Currently, Argent or Braavos accounts contracts don't work with Kakarot.
Consequently, the deploy_externally_owned_account
entrypoint has been added to
let the owner of an Ethereum address get their corresponding starknet contract.
The mapping between EVM addresses and Starknet addresses of the deployed contracts is stored as follows:
- each deployed contract has a
get_evm_address
entrypoint - only the Kakarot contract deploys accounts and provides a
compute_starknet_address(evm_address)
entrypoint that returns the corresponding starknet address
For this latter computation to be account agnostic, Kakarot indeed uses a transparent proxy.
A Contract Account is a StarkNet contract. However, it also acts as an Ethereum style contract account within the Kakarot EVM. In isolation it is not more than a StarkNet contract that stores some bytecode as well as some key-value pairs which were assigned to it on creation. It is only addressable via its StarkNet address and not an EVM address (which it is associated with inside the Kakarot EVM).
Each Externally Owned Account in the EVM world has its counterpart in Starknet by the mean of a specific account contract deployed by Kakarot.
This contract is a regular account contract in the Starknet sense with
__validate__
and __execute__
entrypoint. However, it does decode and
validate an EVM signed transaction and redirect it only to Kakarot. Further
development will allow the user to have one single Starknet account for both
Starknet native and Kakarot deployed dApp. For a general introduction to EVM
transactions, see
the official doc.
The BLOCKHASH opcode is a particular opcode that requires the EVM to be aware of past blocks (see also). Since this is not feasible from within Starknet, we deployed a block hash registry contract on Starknet to make this data accessible on-chain.
The blockhash registry enables this by holding a block_number -> block_hash
mapping that admins can write to and Kakarot core can read from.

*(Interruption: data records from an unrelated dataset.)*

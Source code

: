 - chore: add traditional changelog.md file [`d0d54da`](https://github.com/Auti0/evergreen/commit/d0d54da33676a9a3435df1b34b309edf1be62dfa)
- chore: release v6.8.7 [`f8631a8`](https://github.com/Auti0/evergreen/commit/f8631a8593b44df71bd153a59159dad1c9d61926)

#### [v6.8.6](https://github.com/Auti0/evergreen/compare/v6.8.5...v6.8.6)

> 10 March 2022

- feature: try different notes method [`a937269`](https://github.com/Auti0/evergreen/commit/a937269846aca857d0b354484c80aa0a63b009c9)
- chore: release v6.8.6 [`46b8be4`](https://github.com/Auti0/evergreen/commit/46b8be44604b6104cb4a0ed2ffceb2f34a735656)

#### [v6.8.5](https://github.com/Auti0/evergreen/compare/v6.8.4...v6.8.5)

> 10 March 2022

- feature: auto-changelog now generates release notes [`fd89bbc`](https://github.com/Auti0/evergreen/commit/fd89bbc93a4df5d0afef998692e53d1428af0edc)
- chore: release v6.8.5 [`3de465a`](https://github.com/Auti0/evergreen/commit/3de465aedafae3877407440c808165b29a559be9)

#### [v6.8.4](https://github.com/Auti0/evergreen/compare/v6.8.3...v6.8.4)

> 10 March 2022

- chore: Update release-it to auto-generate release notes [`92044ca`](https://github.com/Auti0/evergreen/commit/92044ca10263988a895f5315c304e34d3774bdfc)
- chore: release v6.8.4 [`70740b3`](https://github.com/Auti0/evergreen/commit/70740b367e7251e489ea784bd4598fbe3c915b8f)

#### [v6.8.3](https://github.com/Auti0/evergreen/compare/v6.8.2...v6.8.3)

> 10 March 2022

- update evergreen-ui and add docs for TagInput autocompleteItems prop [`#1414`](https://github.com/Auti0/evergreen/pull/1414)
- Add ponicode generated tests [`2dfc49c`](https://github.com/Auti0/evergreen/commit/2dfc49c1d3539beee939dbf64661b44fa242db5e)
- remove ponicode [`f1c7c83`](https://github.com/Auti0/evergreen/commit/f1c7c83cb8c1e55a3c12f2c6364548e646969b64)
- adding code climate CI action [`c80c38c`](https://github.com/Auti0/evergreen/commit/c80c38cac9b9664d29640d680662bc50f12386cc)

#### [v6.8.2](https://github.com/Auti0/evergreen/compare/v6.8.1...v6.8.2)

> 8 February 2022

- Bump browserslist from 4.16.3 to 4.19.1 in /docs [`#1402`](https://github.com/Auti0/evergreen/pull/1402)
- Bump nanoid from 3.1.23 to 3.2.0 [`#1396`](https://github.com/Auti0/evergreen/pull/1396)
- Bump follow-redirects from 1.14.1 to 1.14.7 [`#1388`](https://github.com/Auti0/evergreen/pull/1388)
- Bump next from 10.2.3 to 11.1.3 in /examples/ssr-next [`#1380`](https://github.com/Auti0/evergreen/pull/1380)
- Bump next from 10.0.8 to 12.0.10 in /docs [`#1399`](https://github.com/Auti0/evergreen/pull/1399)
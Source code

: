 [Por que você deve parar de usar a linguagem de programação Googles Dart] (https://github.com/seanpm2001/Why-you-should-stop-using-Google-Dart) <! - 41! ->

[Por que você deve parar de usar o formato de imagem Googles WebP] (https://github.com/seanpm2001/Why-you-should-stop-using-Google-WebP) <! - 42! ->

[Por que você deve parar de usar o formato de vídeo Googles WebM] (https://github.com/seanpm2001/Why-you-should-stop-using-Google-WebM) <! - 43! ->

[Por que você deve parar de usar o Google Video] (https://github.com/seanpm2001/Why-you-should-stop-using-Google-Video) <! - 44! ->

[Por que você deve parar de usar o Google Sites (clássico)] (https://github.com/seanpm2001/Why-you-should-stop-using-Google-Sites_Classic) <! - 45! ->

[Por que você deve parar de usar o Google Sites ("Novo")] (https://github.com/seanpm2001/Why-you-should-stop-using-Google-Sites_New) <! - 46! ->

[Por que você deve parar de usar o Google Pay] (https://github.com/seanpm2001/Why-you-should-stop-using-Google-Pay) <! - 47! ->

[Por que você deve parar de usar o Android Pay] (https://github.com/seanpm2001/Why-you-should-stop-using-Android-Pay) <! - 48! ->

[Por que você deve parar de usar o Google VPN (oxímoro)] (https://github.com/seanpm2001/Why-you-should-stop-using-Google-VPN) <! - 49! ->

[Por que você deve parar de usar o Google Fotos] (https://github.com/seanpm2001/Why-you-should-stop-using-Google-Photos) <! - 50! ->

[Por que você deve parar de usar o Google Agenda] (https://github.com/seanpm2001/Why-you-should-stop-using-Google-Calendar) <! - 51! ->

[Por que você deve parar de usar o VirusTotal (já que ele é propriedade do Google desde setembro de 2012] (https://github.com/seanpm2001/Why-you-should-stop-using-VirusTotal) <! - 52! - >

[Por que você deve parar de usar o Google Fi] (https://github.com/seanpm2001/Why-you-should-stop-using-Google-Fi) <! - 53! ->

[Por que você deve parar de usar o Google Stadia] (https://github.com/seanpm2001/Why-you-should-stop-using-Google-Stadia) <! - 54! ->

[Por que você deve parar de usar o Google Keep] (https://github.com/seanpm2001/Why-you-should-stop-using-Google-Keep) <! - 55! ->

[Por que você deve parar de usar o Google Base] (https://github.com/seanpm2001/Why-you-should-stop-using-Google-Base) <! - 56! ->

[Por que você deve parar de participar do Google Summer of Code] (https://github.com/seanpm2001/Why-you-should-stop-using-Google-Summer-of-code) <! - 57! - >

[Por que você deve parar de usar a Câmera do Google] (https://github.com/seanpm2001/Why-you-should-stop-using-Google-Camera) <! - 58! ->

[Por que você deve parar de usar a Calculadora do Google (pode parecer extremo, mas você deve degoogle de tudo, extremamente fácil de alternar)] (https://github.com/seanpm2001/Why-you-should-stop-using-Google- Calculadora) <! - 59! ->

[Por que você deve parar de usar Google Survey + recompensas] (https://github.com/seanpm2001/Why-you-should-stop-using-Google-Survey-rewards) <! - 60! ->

With the above information in mind the Kakarot EVM can be deployed and configured on StarkNet with the following steps:
-
Declare the account proxy, the contract account and the externally owner account contracts.
- This generates class hashes which will be used by the core Kakarot contract to deploy accounts.
-
Deploy Kakarot (core), with the following constructor arguments:
- StarkNet address of the owner/admin account that controls the Kakarot core contract.
- Address of the ETH token contract (Which is also used as ether within the Kakarot EVM)
- Contract Account class hash.
- Externally Owned Account class hash.
- Account Proxy class hash.
-
Deploy Blockhash Registry
-
Store the addresses of the blockhash registry contracts in Kakarot core using
set_blockhash_registry
. This is required for Kakarot to access the last 256 bock hashes.
This flow can be seen in the deploy script.